Меня поместили в палату, где уже лежали двое: член Военного совета 10-й армии дивизионный комиссар Д. Г. Дубровский и обгоревший летчик из Московской зоны ПВО (фамилию его, к сожалению, запамятовал).
Утомленный дорогой, я быстро уснул, а когда проснулся, меня сразу повели в перевязочную. Она размещалась рядом с операционной, в дверях которой стояли два врача, причем один из них отчитывал другого.
— Вы коновал, а не хирург! — донеслось до меня.
Сопровождавшая меня сестра застыла на месте, едва переступив порог перевязочной.

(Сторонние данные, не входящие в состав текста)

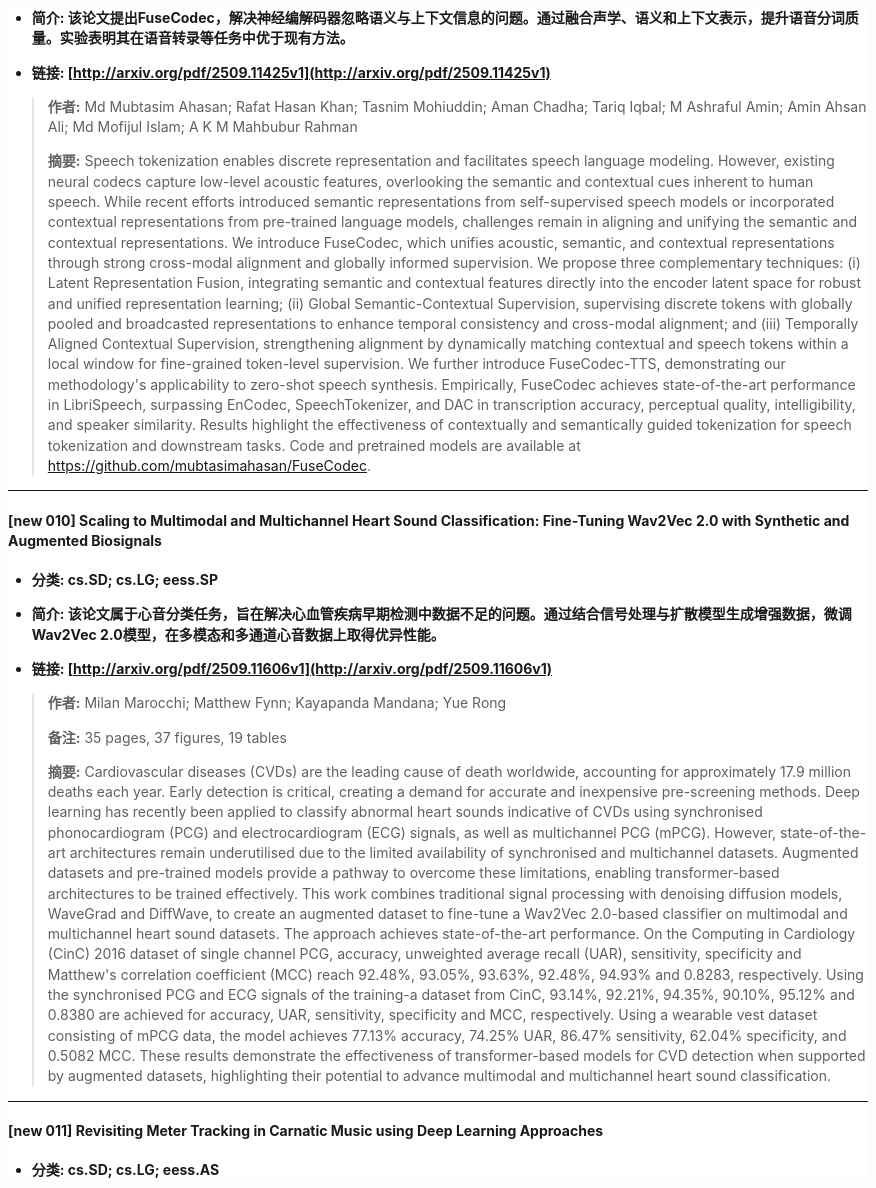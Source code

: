 - **简介: 该论文提出FuseCodec，解决神经编解码器忽略语义与上下文信息的问题。通过融合声学、语义和上下文表示，提升语音分词质量。实验表明其在语音转录等任务中优于现有方法。**

- **链接: [http://arxiv.org/pdf/2509.11425v1](http://arxiv.org/pdf/2509.11425v1)**

> **作者:** Md Mubtasim Ahasan; Rafat Hasan Khan; Tasnim Mohiuddin; Aman Chadha; Tariq Iqbal; M Ashraful Amin; Amin Ahsan Ali; Md Mofijul Islam; A K M Mahbubur Rahman
>
> **摘要:** Speech tokenization enables discrete representation and facilitates speech language modeling. However, existing neural codecs capture low-level acoustic features, overlooking the semantic and contextual cues inherent to human speech. While recent efforts introduced semantic representations from self-supervised speech models or incorporated contextual representations from pre-trained language models, challenges remain in aligning and unifying the semantic and contextual representations. We introduce FuseCodec, which unifies acoustic, semantic, and contextual representations through strong cross-modal alignment and globally informed supervision. We propose three complementary techniques: (i) Latent Representation Fusion, integrating semantic and contextual features directly into the encoder latent space for robust and unified representation learning; (ii) Global Semantic-Contextual Supervision, supervising discrete tokens with globally pooled and broadcasted representations to enhance temporal consistency and cross-modal alignment; and (iii) Temporally Aligned Contextual Supervision, strengthening alignment by dynamically matching contextual and speech tokens within a local window for fine-grained token-level supervision. We further introduce FuseCodec-TTS, demonstrating our methodology's applicability to zero-shot speech synthesis. Empirically, FuseCodec achieves state-of-the-art performance in LibriSpeech, surpassing EnCodec, SpeechTokenizer, and DAC in transcription accuracy, perceptual quality, intelligibility, and speaker similarity. Results highlight the effectiveness of contextually and semantically guided tokenization for speech tokenization and downstream tasks. Code and pretrained models are available at https://github.com/mubtasimahasan/FuseCodec.
>
---
#### [new 010] Scaling to Multimodal and Multichannel Heart Sound Classification: Fine-Tuning Wav2Vec 2.0 with Synthetic and Augmented Biosignals
- **分类: cs.SD; cs.LG; eess.SP**

- **简介: 该论文属于心音分类任务，旨在解决心血管疾病早期检测中数据不足的问题。通过结合信号处理与扩散模型生成增强数据，微调Wav2Vec 2.0模型，在多模态和多通道心音数据上取得优异性能。**

- **链接: [http://arxiv.org/pdf/2509.11606v1](http://arxiv.org/pdf/2509.11606v1)**

> **作者:** Milan Marocchi; Matthew Fynn; Kayapanda Mandana; Yue Rong
>
> **备注:** 35 pages, 37 figures, 19 tables
>
> **摘要:** Cardiovascular diseases (CVDs) are the leading cause of death worldwide, accounting for approximately 17.9 million deaths each year. Early detection is critical, creating a demand for accurate and inexpensive pre-screening methods. Deep learning has recently been applied to classify abnormal heart sounds indicative of CVDs using synchronised phonocardiogram (PCG) and electrocardiogram (ECG) signals, as well as multichannel PCG (mPCG). However, state-of-the-art architectures remain underutilised due to the limited availability of synchronised and multichannel datasets. Augmented datasets and pre-trained models provide a pathway to overcome these limitations, enabling transformer-based architectures to be trained effectively. This work combines traditional signal processing with denoising diffusion models, WaveGrad and DiffWave, to create an augmented dataset to fine-tune a Wav2Vec 2.0-based classifier on multimodal and multichannel heart sound datasets. The approach achieves state-of-the-art performance. On the Computing in Cardiology (CinC) 2016 dataset of single channel PCG, accuracy, unweighted average recall (UAR), sensitivity, specificity and Matthew's correlation coefficient (MCC) reach 92.48\%, 93.05\%, 93.63\%, 92.48\%, 94.93\% and 0.8283, respectively. Using the synchronised PCG and ECG signals of the training-a dataset from CinC, 93.14\%, 92.21\%, 94.35\%, 90.10\%, 95.12\% and 0.8380 are achieved for accuracy, UAR, sensitivity, specificity and MCC, respectively. Using a wearable vest dataset consisting of mPCG data, the model achieves 77.13\% accuracy, 74.25\% UAR, 86.47\% sensitivity, 62.04\% specificity, and 0.5082 MCC. These results demonstrate the effectiveness of transformer-based models for CVD detection when supported by augmented datasets, highlighting their potential to advance multimodal and multichannel heart sound classification.
>
---
#### [new 011] Revisiting Meter Tracking in Carnatic Music using Deep Learning Approaches
- **分类: cs.SD; cs.LG; eess.AS**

Повернувшись к ней, я тихо спросил:
— Кто это такой сердитый?
— Академик Бурденко, — шепнула она.
Оказалось, что хирург, которого академик назвал коновалом, только что ампутировал руку моему случайному попутчику.
Н. Н. Бурденко сам осмотрел мою рану. Покачал головой:
— Как угораздило! — И опять напустился на своего коллегу: — Смотрите, это ранение куда тяжелее. Что же, в ему будете ампутировать?
Хирург молчал.
— Резать легче всего. Лечить, лечить следует! Спасать при малейшей надежде спасти, — говорил академик, уже оставляя меня и удаляясь из перевязочной.
Мне наложили шину в виде так называемого аэроплана. Это было неудобно. Спать приходилось сидя, обложившись подушками.
Рана заживала медленно, а как не терпелось вернуться па фронт! Едва начал шевелить пальцами, стал хлопотать о выписке. Обратился с этой просьбой даже к Бурденко. Он осмотрел мою руку и, хмурясь, сказал:
— Рано, братец. Там нужны здоровые люди.
Частенько в госпиталь прибывали раненые из нашего корпуса. Я всегда искал встречи с ними, расспрашивал о делах. А иные сами заходили ко мне, справлялись о здоровье, передавали приветы, чаще всего от Анатолия Алексеевича Асейчева.